§ **WORK ITEM**: In the copy, include no images, and repeat each entry precisely as written.

Pictures paired with source code
▬▬▬

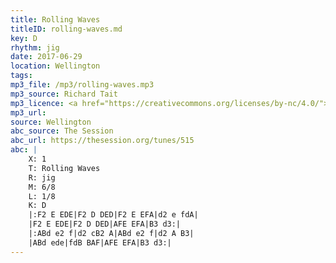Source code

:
 ```yaml
---
title: Rolling Waves
titleID: rolling-waves.md
key: D
rhythm: jig
date: 2017-06-29
location: Wellington 
tags: 
mp3_file: /mp3/rolling-waves.mp3
mp3_source: Richard Tait
mp3_licence: <a href="https://creativecommons.org/licenses/by-nc/4.0/">CC-BY-NC-4.0</a>
mp3_url: 
source: Wellington
abc_source: The Session
abc_url: https://thesession.org/tunes/515
abc: |
    X: 1
    T: Rolling Waves
    R: jig
    M: 6/8
    L: 1/8
    K: D
    |:F2 E EDE|F2 D DED|F2 E EFA|d2 e fdA|
    |F2 E EDE|F2 D DED|AFE EFA|B3 d3:|
    |:ABd e2 f|d2 cB2 A|ABd e2 f|d2 A B3|
    |ABd ede|fdB BAF|AFE EFA|B3 d3:|
---
```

▬▬▬

§ **TASK OUTPUT**:
Source code

:
 ```yaml
---
title: Rolling Waves
titleID: rolling-waves.md
key: D
rhythm: jig
date: 2017-06-29
location: Wellington 
tags: 
mp3_file: /mp3/rolling-waves.mp3
mp3_source: Richard Tait
mp3_licence: <a href="https://creativecommons.org/licenses/by-nc/4.0/">CC-BY-NC-4.0</a>
mp3_url: 
source: Wellington
abc_source: The Session
abc_url: https://thesession.org/tunes/515
abc: |
    X: 1
    T: Rolling Waves
    R: jig
    M: 6/8
    L: 1/8
    K: D
    |:F2 E EDE|F2 D DED|F2 E EFA|d2 e fdA|
    |F2 E EDE|F2 D DED|AFE EFA|B3 d3:|
    |:ABd e2 f|d2 cB2 A|ABd e2 f|d2 A B3|
    |ABd ede|fdB BAF|AFE EFA|B3 d3:|
---
```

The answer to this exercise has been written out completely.